Recently, an endogenous neurotoxin, 1(R),2(N)‐dimethyl‐6,7‐dihydroxy‐1,2,3,4‐tetrahydroisoquinoline [N‐methyl‐(R)‐salsolinol], was found to elicit parkinsonism in rats with selective depletion of dopamine neurons in the substantia nigra without necrotic tissue reaction. The mechanism of the cell death was examined by detection of DNA damage using a single‐cell gel electrophoresis (comet) assay in human dopaminergic neuroblastoma SH‐SY5Y cells. Only N‐methylsalsolinol was found to induce DNA damage, whereas other catechol isoquinolines, such as (R)‐salsolinol, (S)‐salsolinol, and 1,2‐dimethyl‐6,7‐dihydroxyisoquinolinium ion, did not. The (R)‐enantiomer of N‐methylsalsolinol damaged DNA much more profoundly than the (S)‐enantiomer.
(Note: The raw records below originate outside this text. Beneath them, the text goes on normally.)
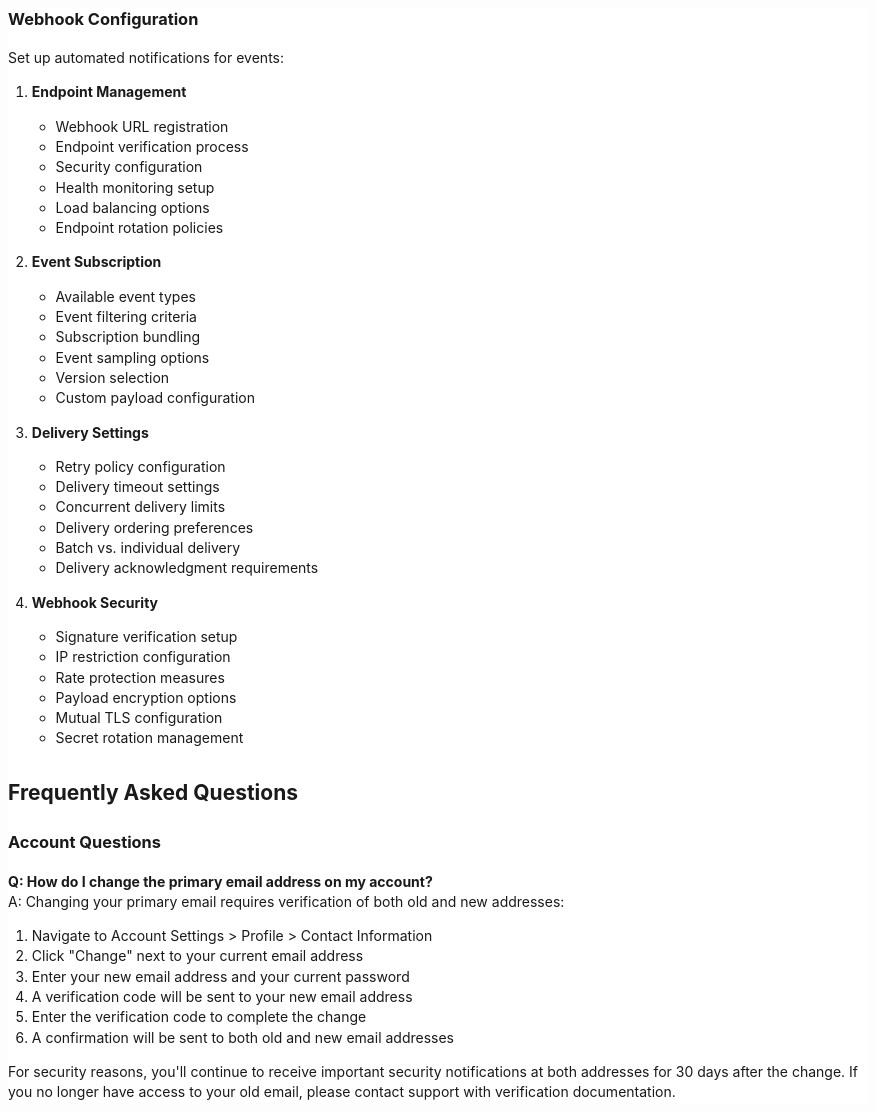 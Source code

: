 ### Webhook Configuration

Set up automated notifications for events:

1. **Endpoint Management**
   - Webhook URL registration
   - Endpoint verification process
   - Security configuration
   - Health monitoring setup
   - Load balancing options
   - Endpoint rotation policies

2. **Event Subscription**
   - Available event types
   - Event filtering criteria
   - Subscription bundling
   - Event sampling options
   - Version selection
   - Custom payload configuration

3. **Delivery Settings**
   - Retry policy configuration
   - Delivery timeout settings
   - Concurrent delivery limits
   - Delivery ordering preferences
   - Batch vs. individual delivery
   - Delivery acknowledgment requirements

4. **Webhook Security**
   - Signature verification setup
   - IP restriction configuration
   - Rate protection measures
   - Payload encryption options
   - Mutual TLS configuration
   - Secret rotation management

## Frequently Asked Questions

### Account Questions

**Q: How do I change the primary email address on my account?**  
A: Changing your primary email requires verification of both old and new addresses:
1. Navigate to Account Settings > Profile > Contact Information
2. Click "Change" next to your current email address
3. Enter your new email address and your current password
4. A verification code will be sent to your new email address
5. Enter the verification code to complete the change
6. A confirmation will be sent to both old and new email addresses

For security reasons, you'll continue to receive important security notifications at both addresses for 30 days after the change. If you no longer have access to your old email, please contact support with verification documentation.
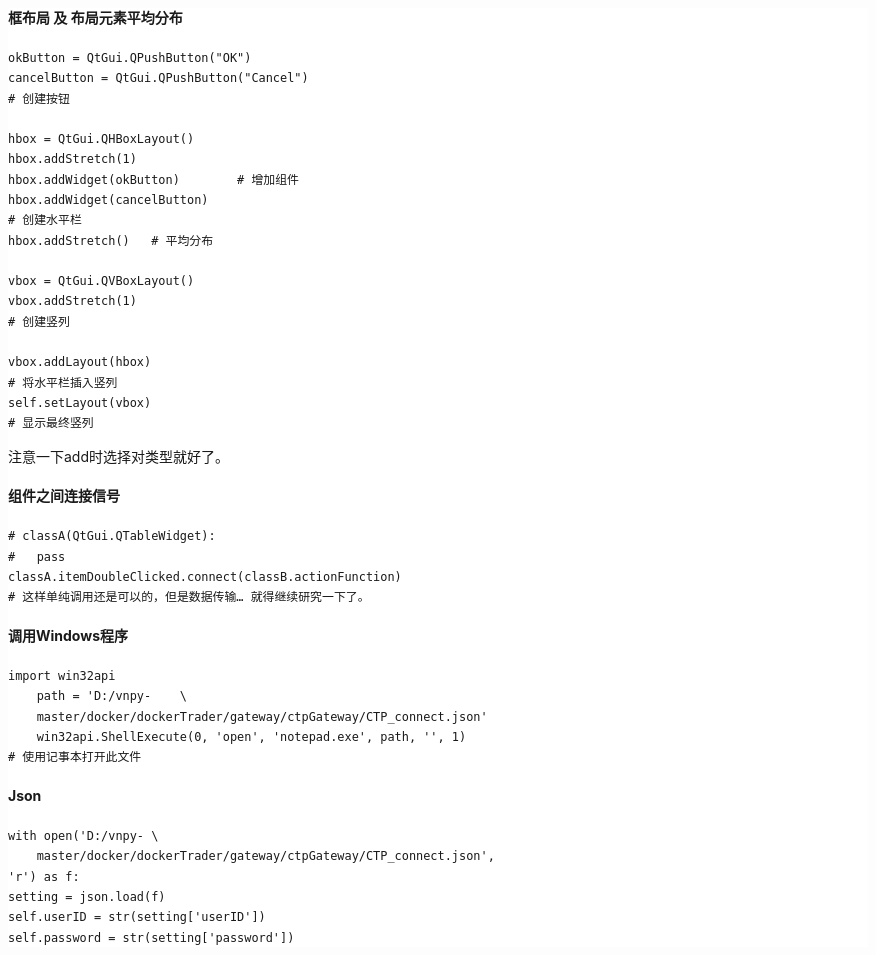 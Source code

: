 #### 框布局 及 布局元素平均分布
    okButton = QtGui.QPushButton("OK")
    cancelButton = QtGui.QPushButton("Cancel")
    # 创建按钮

    hbox = QtGui.QHBoxLayout()
    hbox.addStretch(1)
    hbox.addWidget(okButton)        # 增加组件
    hbox.addWidget(cancelButton)
    # 创建水平栏
    hbox.addStretch()   # 平均分布
    
    vbox = QtGui.QVBoxLayout()
    vbox.addStretch(1)
    # 创建竖列

    vbox.addLayout(hbox)
    # 将水平栏插入竖列
    self.setLayout(vbox)     
    # 显示最终竖列
注意一下add时选择对类型就好了。

#### 组件之间连接信号
    # classA(QtGui.QTableWidget):
    #   pass
    classA.itemDoubleClicked.connect(classB.actionFunction)
    # 这样单纯调用还是可以的，但是数据传输… 就得继续研究一下了。

#### 调用Windows程序
    import win32api
        path = 'D:/vnpy-    \
        master/docker/dockerTrader/gateway/ctpGateway/CTP_connect.json'
        win32api.ShellExecute(0, 'open', 'notepad.exe', path, '', 1)
    # 使用记事本打开此文件

#### Json
    with open('D:/vnpy- \
        master/docker/dockerTrader/gateway/ctpGateway/CTP_connect.json',
    'r') as f:
    setting = json.load(f)
    self.userID = str(setting['userID'])
    self.password = str(setting['password'])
Cycloheximide protected the cells from DNA damage, suggesting that an apoptotic process may account for the DNA damage. Morphological changes indicating apoptotic cell death were also confirmed. Antioxidants and deprenyl reduced DNA damage, indicating that the damage was initiated by oxidative stress and that neuroprotection by deprenyl may be partially ascribed to its prevention of DNA damage. Apoptosis induced by neurotoxins may be a mechanism underlying the cell death of dopamine neurons in the substantia nigra of Parkinson's disease.